The bird mask can be a dragon's tongue.
The big gloves can be vambraces and hands, if the hands have a non-human texture.
Use the sphere (bare patches around eyes) and heart (lower beak) to transform the hawkhead into a macaw. Works with green-wing (shown), blue-and-gold, and military; rainbow pattern kinda works for wings of a scarlet and also a plausible catalina. Basic pattern 1 makes the bottom of the beak black.
Continuing the avian theme, facepaint 42 is feathery but you have to make the color dark enough to notice, and the stylized bird, on the back, at max size and elevation, lines up nicely on the cheeks. Also notice I managed something close to an eye of Horus with two copies of the stylized eye, the 7, and an invisible spot.
The Oriental stylized ocean waves pattern can make the sphere object look like a globe.
One of the helmet plumes (from Ancient Armor 2) can be a horse's tail (and cones the hooves).
Sometimes the skeleton's skull pokes through a helmet, but you can cover that with the sphere.
The eye can be a maw, the beetle horns tentacles.
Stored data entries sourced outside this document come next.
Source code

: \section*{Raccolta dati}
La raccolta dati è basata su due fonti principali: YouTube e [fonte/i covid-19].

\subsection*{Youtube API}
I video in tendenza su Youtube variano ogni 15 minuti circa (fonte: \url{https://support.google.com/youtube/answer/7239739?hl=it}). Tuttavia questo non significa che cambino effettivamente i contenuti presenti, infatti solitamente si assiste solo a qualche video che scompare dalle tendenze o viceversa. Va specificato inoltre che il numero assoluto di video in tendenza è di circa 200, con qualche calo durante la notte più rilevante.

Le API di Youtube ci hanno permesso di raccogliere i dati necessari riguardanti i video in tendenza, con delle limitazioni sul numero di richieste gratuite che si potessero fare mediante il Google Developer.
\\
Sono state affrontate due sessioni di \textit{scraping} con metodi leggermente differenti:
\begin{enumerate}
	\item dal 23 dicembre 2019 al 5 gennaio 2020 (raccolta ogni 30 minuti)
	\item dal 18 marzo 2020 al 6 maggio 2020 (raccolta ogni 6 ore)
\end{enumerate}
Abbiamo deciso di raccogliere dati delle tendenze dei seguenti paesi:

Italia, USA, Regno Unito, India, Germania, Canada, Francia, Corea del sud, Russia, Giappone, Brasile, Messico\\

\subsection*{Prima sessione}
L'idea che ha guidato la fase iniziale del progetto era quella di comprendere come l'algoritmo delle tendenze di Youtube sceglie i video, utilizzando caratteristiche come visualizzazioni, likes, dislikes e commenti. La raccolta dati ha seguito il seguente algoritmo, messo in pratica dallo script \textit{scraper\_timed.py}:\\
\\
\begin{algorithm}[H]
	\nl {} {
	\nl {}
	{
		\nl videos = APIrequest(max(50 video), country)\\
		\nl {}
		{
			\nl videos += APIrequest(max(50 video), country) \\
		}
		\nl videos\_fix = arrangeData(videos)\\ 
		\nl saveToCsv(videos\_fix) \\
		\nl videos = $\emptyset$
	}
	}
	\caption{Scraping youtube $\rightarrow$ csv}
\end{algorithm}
A white circle on the nose (and triangles on the ears) make a wolf head foxy; note on garment the side effect is a white bite out of the moon and two-tone cufflinks.
The earrings can be eyes, for a skeleton.
Stolen from Vilarcane's c-ape-tain, the heart in conjunction with the dragon mask makes a monkey face.
The scaly pattern almost completely obscures the relief on the scorpion greaves, if bugs don't fit your theme. This pic also proves you can use apples to make skulls for pupils without any other skulls showing.
Likewise, the rattlesnake pattern changes the valkyrie greaves from swan-themed to medusa.
On some items, when you place a sticker, you get two copies, mirrored left and right. If the sticker is the eye, you can position it so that the pupil narrows, like that of a cat or lizard, perhaps a dragon, and in this image, I tried to angle the pattern to create a brow ridge.
Don't know if anyone else mentioned this, but you can turn a pirate's flesh into a treasure map with the patch, pen-and-ink drawing, and a Chinese character. EDIT: I think I like it better on the armband, over a pattern that looks like water.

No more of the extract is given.